Suggested topics include northern lights, darkness, meatballs and suicide rates.
The Telegraph decided to test the new initiative out, so we rang the number and were connected to Bjorn, a business owner who lives and works in Stockholm.
After introductions and explaining who we were, he explained why he got involved in the initiative.
"My friend is involved in the project, and shared it on Facebook," said Bjorn, "I thought it was a great idea to have a phone number where you could be connected to anyone in Sweden who enjoys answering the phone."
We were his third call this morning, after someone from the USA and another person from Turkey.
One knew nothing about Sweden, and the other had spent time there as an exchange student, but was interested to be connected with the country again.
He said he's spent his morning having "pleasant calls on the phone in between answering emails".
The project is running for two months, he told me, and it began on Wednesday. He said it's convenient as you can disconnect your phone when you're asleep, busy or don't feel like chatting, and connect it again to the service when you want to get talking again.
Bjorn wants to raise awareness of his country. He said: "We aren't a large place so you wont know many Swedes, and this is one way to change that hopefully."
He also said Sweden is very different to England in some aspects. He said: "You drink so much more tea than us. We drink coffee all the time."
Bjorn said: "I've been to London a few times. It is so multi-cultural! I know in the countryside in England it is very friendly, like it is in Sweden, but it's hard to get to know the real London when you visit, as it is so full of tourists and people from everywhere around."
"It's probably like that for foreigners who visit Stockholm".
We asked him about the idea behind the initiative - is it a good idea to get connected with people around the world when we are living in times of trouble?

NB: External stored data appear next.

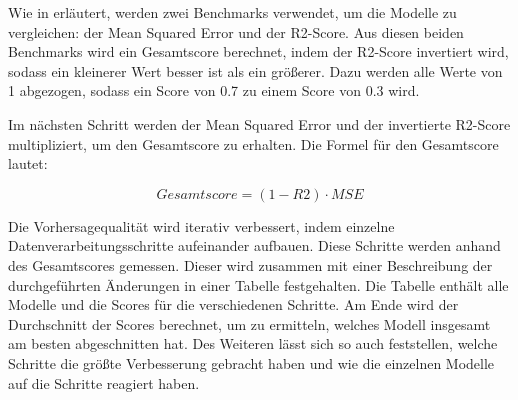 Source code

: Wie in  erläutert, werden zwei Benchmarks verwendet, um die Modelle zu vergleichen: der Mean Squared Error und der R2-Score. Aus diesen beiden Benchmarks wird ein Gesamtscore berechnet, indem der R2-Score invertiert wird, sodass ein kleinerer Wert besser ist als ein größerer. Dazu werden alle Werte von 1 abgezogen, sodass ein Score von 0.7 zu einem Score von 0.3 wird.

Im nächsten Schritt werden der Mean Squared Error und der invertierte R2-Score multipliziert, um den Gesamtscore zu erhalten. Die Formel für den Gesamtscore lautet:

\begin{equation}
    \textit{Gesamtscore} = (1 - \textit{R2}) \cdot \textit{MSE}
\end{equation}

Die Vorhersagequalität wird iterativ verbessert, indem einzelne Datenverarbeitungsschritte aufeinander aufbauen. Diese Schritte werden anhand des Gesamtscores gemessen. Dieser wird zusammen mit einer Beschreibung der durchgeführten Änderungen in einer Tabelle festgehalten. Die Tabelle enthält alle Modelle und die Scores für die verschiedenen Schritte. Am Ende wird der Durchschnitt der Scores berechnet, um zu ermitteln, welches Modell insgesamt am besten abgeschnitten hat. Des Weiteren lässt sich so auch feststellen, welche Schritte die größte Verbesserung gebracht haben und wie die einzelnen Modelle auf die Schritte reagiert haben. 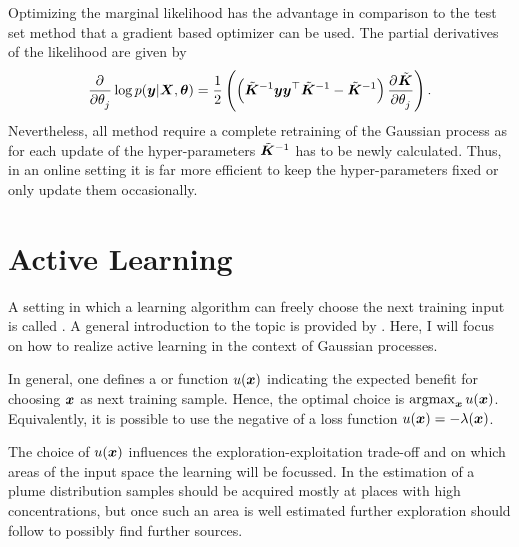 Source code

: Optimizing the marginal likelihood has the advantage in comparison to the test 
set method that a gradient based optimizer can be used. The partial derivatives 
of the likelihood are given by
\begin{equation}
    \dpd{}{\theta_j} \log p(\vc y | \mat X, \vc\theta) = \frac{1}{2} 
    \del{\del{\tilde{\mat K}^{-1}\vc y \vc y\Tr \tilde{\mat K}^{-1} 
            - \tilde{\mat{K}}^{-1}} \dpd{\tilde{\mat K}}{\theta_j}} \text{.}
\end{equation}
Nevertheless, all method require a complete retraining of the Gaussian process 
as for each update of the hyper-parameters $\tilde{\bm{K}}^{-1}$ has to be newly 
calculated.  Thus, in an online setting it is far more efficient to keep the 
hyper-parameters fixed or only update them occasionally.

\section{Active Learning}\label{sec:utility}
A setting in which a learning algorithm can freely choose the next training 
input is called . A general introduction to the topic 
is provided by \textcite{Settles:2009vo}. Here, I will focus on how to realize 
active learning in the context of Gaussian processes.

In general, one defines a  or  function 
$u(\bm{x})$ indicating the expected benefit for choosing $\bm{x}$ as next training 
sample. Hence, the optimal choice is $\operatorname*{argmax}_{\bm{x}} u(\bm{x})$. Equivalently, 
it is possible to use the negative of a loss function $u(\bm{x}) = - \lambda(\bm{x})$.

The choice of $u(\bm{x})$ influences the exploration-exploitation trade-off and 
on which areas of the input space the learning will be focussed. In the 
estimation of a plume distribution samples should be acquired mostly at places 
with high concentrations, but once such an area is well estimated further 
exploration should follow to possibly find further sources.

He said: "We are not in a time of trouble, we are living in the best of times, Sweden has a very strong economy, so I can't agree with that."
"About connecting people, though, that is a great idea. In Sweden, we are positive and are searching contact with every part of the world, so I think that is why many of us will volunteer to be one of those who you can call".
And will he get his friends involved? "I have already told them all to get involved - I have shared the details on Facebook".
To be connected to a random Swede, call +46 771 793 336 - but do bear in mind if you talk for hours, you are still calling an international number and may be charged.